While these more stringent regulations may ultimately have a positive impact on the industry for the long term, the immediate result has been a spike in the number of established non-regulated brokers.
Many of those critical of these recent changes have claimed that CySEC, despite its good intentions, is effectively only penalizing regulated brokers who in the very least were regulated. Instead, CySEC should have doubled down on its efforts on unregulated brokers who are ultimately causing the most damage to the industry.
Economidou disagreed with this premise, but maintained that the push to tighten regulation came from the top, rather than a reaction to activities happening on the ground. “ESMA, the financial authority for the EU, set in motion these additional restrictions and that is why we have seen stricter measures in other EU countries such as Belgium, Germany, UK, Poland and so on, all in the last few months.”
The objective for ESMA was to establish a more transparent and stable financial market, especially for retail clients who do not have the necessary wealth of experience to draw on to protect their assets. As ESMA assessed the risk for traders, the granting of bonuses, which practically leads to higher leverage and risk, inevitably came up as a major issue. Therefore the ban on bonuses was primarily born out of ESMA’s assessment of the financial trading industry.
Yet, aside from bonuses, ESMA also identified the need to address issues related to traders’ withdrawal of their funds. Economidou explained that in the past she has seen all too many traders be manipulated by brokers who either do not process withdrawal requests at all or advise clients that they must perform certain trading requirements for their withdrawal to be processed.
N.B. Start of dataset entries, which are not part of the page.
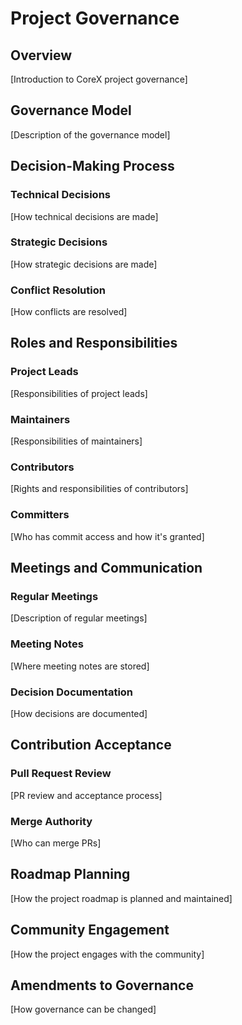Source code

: # Project Governance

## Overview
[Introduction to CoreX project governance]

## Governance Model
[Description of the governance model]

## Decision-Making Process

### Technical Decisions
[How technical decisions are made]

### Strategic Decisions
[How strategic decisions are made]

### Conflict Resolution
[How conflicts are resolved]

## Roles and Responsibilities

### Project Leads
[Responsibilities of project leads]

### Maintainers
[Responsibilities of maintainers]

### Contributors
[Rights and responsibilities of contributors]

### Committers
[Who has commit access and how it's granted]

## Meetings and Communication

### Regular Meetings
[Description of regular meetings]

### Meeting Notes
[Where meeting notes are stored]

### Decision Documentation
[How decisions are documented]

## Contribution Acceptance

### Pull Request Review
[PR review and acceptance process]

### Merge Authority
[Who can merge PRs]

## Roadmap Planning
[How the project roadmap is planned and maintained]

## Community Engagement
[How the project engages with the community]

## Amendments to Governance
[How governance can be changed]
In order to address this issue, CySEC now requires that if a client is in a positive cash balance a brokerage service under their auspices must process a client’s request to withdraw funds on the same day, or if the request is made after business hours, then the funds are to be released on the following business day.
In relation to leverage, the recent changes in regulation have entailed a full backflip in industry practices. Brokers are now required to design their trading system so that clients are offered as a default the lowest leverage rate and only on the client’s initiative are they able to select a higher leverage ratio.
Yet even at its maximum rate, leverage is not able to exceed 1:25 for traders with less than 12 months of experience and 1:50 for even for the most experienced trader. Until now, a huge amount of revenue could be made on just one trade, but as this is no longer feasible, brokers will be looking to increase the frequency of their clients trades, particular through social trading which is conducive to trading small amounts at rapid speeds.
Brokers will now be looking how to make the best of the change in leverage caps, either by adjusting their payment structures so that their revenue is generated through client trading costs or by looking at other forms of incentives within the new guidelines.
According to Nicc Lewis, CMO of Leverate: “Brokers will be looking at how they approach conversion and retention in a new way. A broker can promote themselves as being ‘Client First’, with a business model that educates clients about markets, products and associated risks and genuinely positions their traders to win.”
“As with any restrictions there are always new creative approaches, but at the end of the day having a seal of approval from a recognized regulator is a positive message for traders and an asset to brokers towards building long term trust relations,” he explained.
Will CySEC achieve its objective of preserving the trading industry?
For Economidou, this change in regulation has been a long time coming: “CySEC is on its way to implement what is understood to be required under EU Law. But simultaneously, CySEC also wishes to gain its place among the strong forex regulators, thereby making itself attractive not only to brokers but also to traders wishing to invest within a more trustworthy and prestigious framework.”
The brokers that are able to survive this turbulent period of transition and meet these key changes will eventually be able to attract more traders. As the industry’s reputation improves, investors will feel more secure about funding their capital through legitimate and transparent brokers.